Can I suggest speaking to your kids new school?? They often have access to lots of help that would be useful...and know who to contact for things they can't help with...

jelly79 · 24/11/2019 07:58

Oh you sound so incredibly strong , brave and positive! You have certainly got this lovely!!!

Christmas stories, Christmas crafts, baking, biscuit making are all cheap ways to get in the spirit. I am sure there will be toys / food available through the Foodbank for you you enjoy your first Christmas together free from your ex

Xx

NothingHasBrokenMeYet · 24/11/2019 07:58

Onescare he's an amazing, resilient little boy. They both are (although you could hardly call my eldest little- he's 12 and taller than me now 🙄).

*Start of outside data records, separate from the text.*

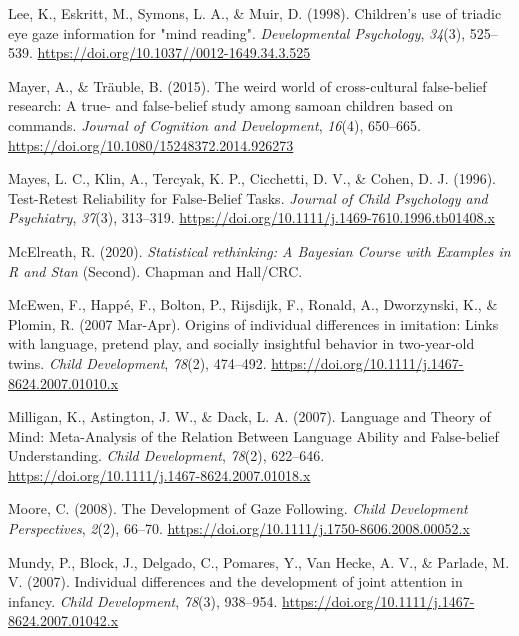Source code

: \documentclass[
  man,floatsintext]{apa6}
\newlength{\cslhangindent}
\newlength{\cslentryspacingunit} %
\newenvironment{CSLReferences}[2] %
 {%
  \setlength{\parindent}{0pt}
  \ifodd #1
  \let\oldpar\par
  \def\par{\hangindent=\cslhangindent\oldpar}
  \fi
  \setlength{\parskip}{#2\cslentryspacingunit}
 }%
 {}
\begin{document}
\begin{CSLReferences}{1}{0}
\leavevmode{}%
Lee, K., Eskritt, M., Symons, L. A., \& Muir, D. (1998). Children's use of triadic eye gaze information for "mind reading". \emph{Developmental Psychology}, \emph{34}(3), 525--539. \url{https://doi.org/10.1037//0012-1649.34.3.525}

\leavevmode{}%
Mayer, A., \& Träuble, B. (2015). The weird world of cross-cultural false-belief research: {A} true- and false-belief study among samoan children based on commands. \emph{Journal of Cognition and Development}, \emph{16}(4), 650--665. \url{https://doi.org/10.1080/15248372.2014.926273}

\leavevmode{}%
Mayes, L. C., Klin, A., Tercyak, K. P., Cicchetti, D. V., \& Cohen, D. J. (1996). Test-{Retest Reliability} for {False-Belief Tasks}. \emph{Journal of Child Psychology and Psychiatry}, \emph{37}(3), 313--319. \url{https://doi.org/10.1111/j.1469-7610.1996.tb01408.x}

\leavevmode{}%
McElreath, R. (2020). \emph{Statistical rethinking: {A Bayesian Course} with {Examples} in {R} and {Stan}} (Second). {Chapman and Hall/CRC}.

\leavevmode{}%
McEwen, F., Happé, F., Bolton, P., Rijsdijk, F., Ronald, A., Dworzynski, K., \& Plomin, R. (2007 Mar-Apr). Origins of individual differences in imitation: Links with language, pretend play, and socially insightful behavior in two-year-old twins. \emph{Child Development}, \emph{78}(2), 474--492. \url{https://doi.org/10.1111/j.1467-8624.2007.01010.x}

\leavevmode{}%
Milligan, K., Astington, J. W., \& Dack, L. A. (2007). Language and {Theory} of {Mind}: {Meta-Analysis} of the {Relation Between Language Ability} and {False-belief Understanding}. \emph{Child Development}, \emph{78}(2), 622--646. \url{https://doi.org/10.1111/j.1467-8624.2007.01018.x}

\leavevmode{}%
Moore, C. (2008). The {Development} of {Gaze Following}. \emph{Child Development Perspectives}, \emph{2}(2), 66--70. \url{https://doi.org/10.1111/j.1750-8606.2008.00052.x}

\leavevmode{}%
Mundy, P., Block, J., Delgado, C., Pomares, Y., Van Hecke, A. V., \& Parlade, M. V. (2007). Individual differences and the development of joint attention in infancy. \emph{Child Development}, \emph{78}(3), 938--954. \url{https://doi.org/10.1111/j.1467-8624.2007.01042.x}


\end{CSLReferences}
\end{document}
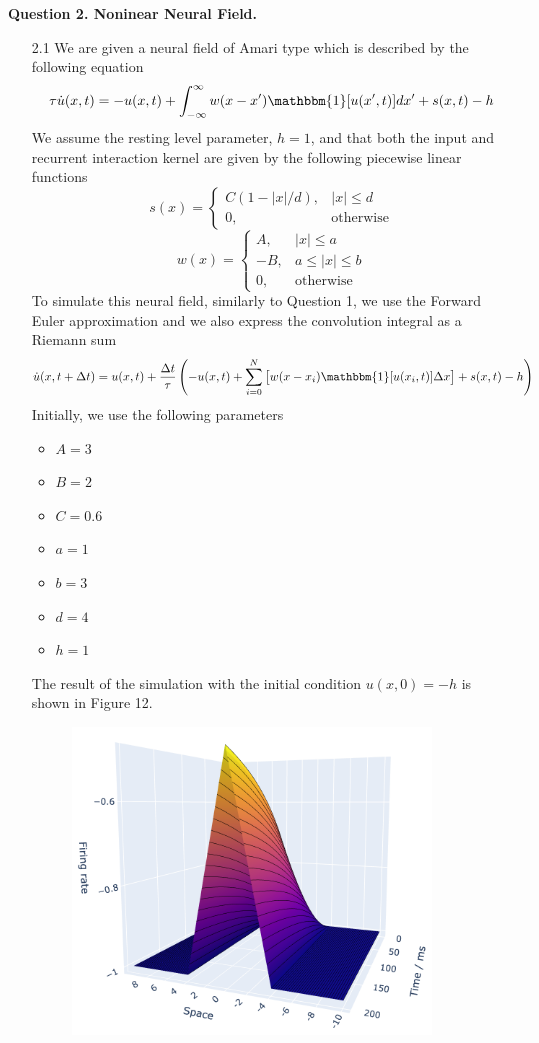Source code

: \documentclass[12pt]{article}
\begin{document}
\newpage
\noindent\textbf{Question 2. Noninear Neural Field.}
\begin{enumerate}
\item[2.1] We are given a neural field of Amari type which is described by the following equation
\begin{equation}
    \tau \dot{u}(x, t) =   -u(x, t) + \int_{-\infty}^{\infty}w(x-x')\mathbbm{1}[u(x', t)]dx' + s(x, t) - h
\end{equation}
We assume the resting level parameter, $h=1$, and that both the input and recurrent interaction kernel are given by the 
following piecewise linear functions
\[
    s(x)=\begin{cases}
        C(1-|x|/d), & |x| \leq d\\
        0, & \text{otherwise}
    \end{cases}  
\]
\[
    w(x)=\begin{cases}
        A, & |x| \leq a\\
        -B, & a \leq |x| \leq b\\
        0, & \text{otherwise}
    \end{cases} 
\]
To simulate this neural field, similarly to Question 1, we use the Forward Euler approximation and we also 
express the convolution integral as a Riemann sum
\[
    \dot{u}(x, t+\Delta t) = u(x, t) + \frac{\Delta t}{\tau}\left(-u(x, t) + \sum_{i=0}^{N}\big[ w(x-x_{i})\mathbbm{1}[u(x_{i}, t)]\Delta x \big] + s(x, t) - h\right)
\]
Initially, we use the following parameters
\begin{itemize}
    \item $A=3$
    \item $B=2$
    \item $C=0.6$
    \item $a=1$
    \item $b=3$
    \item $d=4$
    \item $h=1$
\end{itemize}
The result of the simulation with the initial condition $u(x, 0)=-h$ is shown in Figure 12.
\begin{figure}[H]
    \centering
    \includegraphics[width=0.9\textwidth]{./figure12.png}

\end{figure}
\end{enumerate}
\end{document}
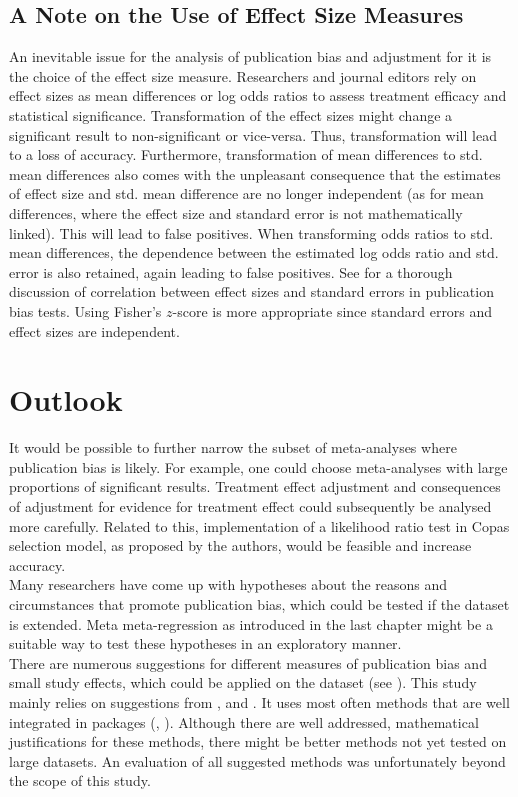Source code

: \documentclass[11pt,a4paper,twoside]{book}\usepackage[]{graphicx}\usepackage[]{color}
\begin{document}
\subsection{A Note on the Use of Effect Size Measures}
An inevitable issue for the analysis of publication bias and adjustment for it is the choice of the effect size measure. Researchers and journal editors rely on effect sizes as mean differences or log odds ratios to assess treatment efficacy and statistical significance. Transformation of the effect sizes might change a significant result to non-significant or vice-versa. Thus, transformation will lead to a loss of accuracy. Furthermore, transformation of mean differences to std. mean differences also comes with the unpleasant consequence that the estimates of effect size and std. mean difference are no longer independent (as for mean differences, where the effect size and standard error is not mathematically linked). This will lead to false positives. When transforming odds ratios to std. mean differences, the dependence between the estimated log odds ratio and std. error is also retained, again leading to false positives. See \citet{deeks.2005} for a thorough discussion of correlation between effect sizes and standard errors in publication bias tests. Using Fisher's $z$-score is more appropriate since standard errors and effect sizes are independent.\\



\section{Outlook}
It would be possible to further narrow the subset of meta-analyses where publication bias is likely. For example, one could choose meta-analyses with large proportions of significant results. Treatment effect adjustment and consequences of adjustment for evidence for treatment effect could subsequently be analysed more carefully. Related to this, implementation of a likelihood ratio test in Copas selection model, as proposed by the authors, would be feasible and increase accuracy. \\
Many researchers have come up with hypotheses about the reasons and circumstances that promote publication bias, which could be tested if the dataset is extended. Meta meta-regression as introduced in the last chapter might be a suitable way to test these hypotheses in an exploratory manner.\\
There are numerous suggestions for different measures of publication bias and small study effects, which could be applied on the dataset (see \citealp{mueller.2016}). This study mainly relies on suggestions from \citet{Sterne}, \citet{Ioannidis2007} and \citet{limitmeta}. It uses most often methods that are well integrated in packages (\citealp{metafor.package}, \citealp{meta.package}). Although there are well addressed, mathematical justifications for these methods, there might be better methods not yet tested on large datasets. An evaluation of all suggested methods was unfortunately beyond the scope of this study.
\end{document}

Part of my worry about the babies stems from guilt. I'll give a basic background just so it makes sense.

He first hit me two weeks into our relationship. I still stayed, and I still brought two children into a world of violence. I was naive, and I totally own my shit.

What made me leave was, ironically, getting attacked by a stranger in June. It opened a dialogue between me and my BF about consent and coercion, and I was finally able to confide in someone who didn't blame the fact that I was a gobshite.

I wouldn't have reported it. Then my eldest sat me down and confided that it wasn't just me he'd been hurting. I must have paused for all of 30 seconds to roll a cigarette before I called 101 to report it. No one touches my babies.

During that phone call, I found myself saying "my child is telling the truth. I know what he's capable of" and it all came out.

I can't do anything about the past. But I can make sure that the next 13 years of their lives- and beyond- are filled with safety, security and love.

OP posts:
NothingHasBrokenMeYet · 24/11/2019 08:00

Christmas cookies!!!! In fact, fuck waiting until December, I'm making Christmas cookies TODAY! 😂

OP posts:
NothingHasBrokenMeYet · 24/11/2019 08:05

I've reported my own post and requested a NC. If it's not possible, I'll start a new thread, but not link it to this one.